To topologically characterize signaling pathways, we intentionally started simple. We converted every pathway into an undirected graph by parsing Simple Interaction Format (SIF) files. These files were pulled directly from PathwayCommons or were converted from BioPAX format using PaxTools. We only considered interactions that involved proteins and required pathways to contain at least ten undirected edges. Many metabolic networks, for example, were ignored due to this requirement. We mapped all proteins into HGNC namespace using the HGNC mapper (https://www.genenames.org/download/custom/).

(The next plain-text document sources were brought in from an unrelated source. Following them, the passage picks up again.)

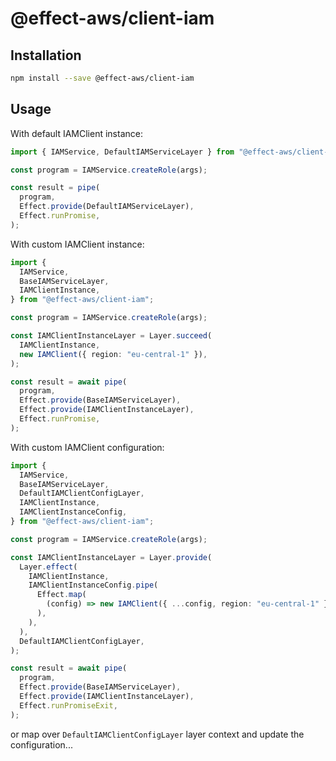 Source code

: # @effect-aws/client-iam

## Installation

```bash
npm install --save @effect-aws/client-iam
```

## Usage

With default IAMClient instance:

```typescript
import { IAMService, DefaultIAMServiceLayer } from "@effect-aws/client-iam";

const program = IAMService.createRole(args);

const result = pipe(
  program,
  Effect.provide(DefaultIAMServiceLayer),
  Effect.runPromise,
);
```

With custom IAMClient instance:

```typescript
import {
  IAMService,
  BaseIAMServiceLayer,
  IAMClientInstance,
} from "@effect-aws/client-iam";

const program = IAMService.createRole(args);

const IAMClientInstanceLayer = Layer.succeed(
  IAMClientInstance,
  new IAMClient({ region: "eu-central-1" }),
);

const result = await pipe(
  program,
  Effect.provide(BaseIAMServiceLayer),
  Effect.provide(IAMClientInstanceLayer),
  Effect.runPromise,
);
```

With custom IAMClient configuration:

```typescript
import {
  IAMService,
  BaseIAMServiceLayer,
  DefaultIAMClientConfigLayer,
  IAMClientInstance,
  IAMClientInstanceConfig,
} from "@effect-aws/client-iam";

const program = IAMService.createRole(args);

const IAMClientInstanceLayer = Layer.provide(
  Layer.effect(
    IAMClientInstance,
    IAMClientInstanceConfig.pipe(
      Effect.map(
        (config) => new IAMClient({ ...config, region: "eu-central-1" }),
      ),
    ),
  ),
  DefaultIAMClientConfigLayer,
);

const result = await pipe(
  program,
  Effect.provide(BaseIAMServiceLayer),
  Effect.provide(IAMClientInstanceLayer),
  Effect.runPromiseExit,
);
```

or map over `DefaultIAMClientConfigLayer` layer context and update the configuration...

Two databases, KEGG and SIGNOR, capture protein families and protein complexes in their networks.13,14 For these databases, we parsed a collapsed version which includes complexes and families as nodes in the network and an expanded version that converts such entities into their constitutive proteins. Interactions that include families or proteins were expanded to add an edge for every protein member (e.g., a two-protein family connected to a three-protein complex added six undirected edges). Further, protein complexes were connected in an “all-vs-all” manner to indicate physical interaction (e.g., a three-protein complex added three undirected edges). As expected, the average number of nodes and edges is larger for the expanded versions of the KEGG and SIGNOR databases (Table 1 and Supplementary Fig. S1). In total, we considered 1, 592 pathways in nine datasets that captured pathways from seven distinct databases.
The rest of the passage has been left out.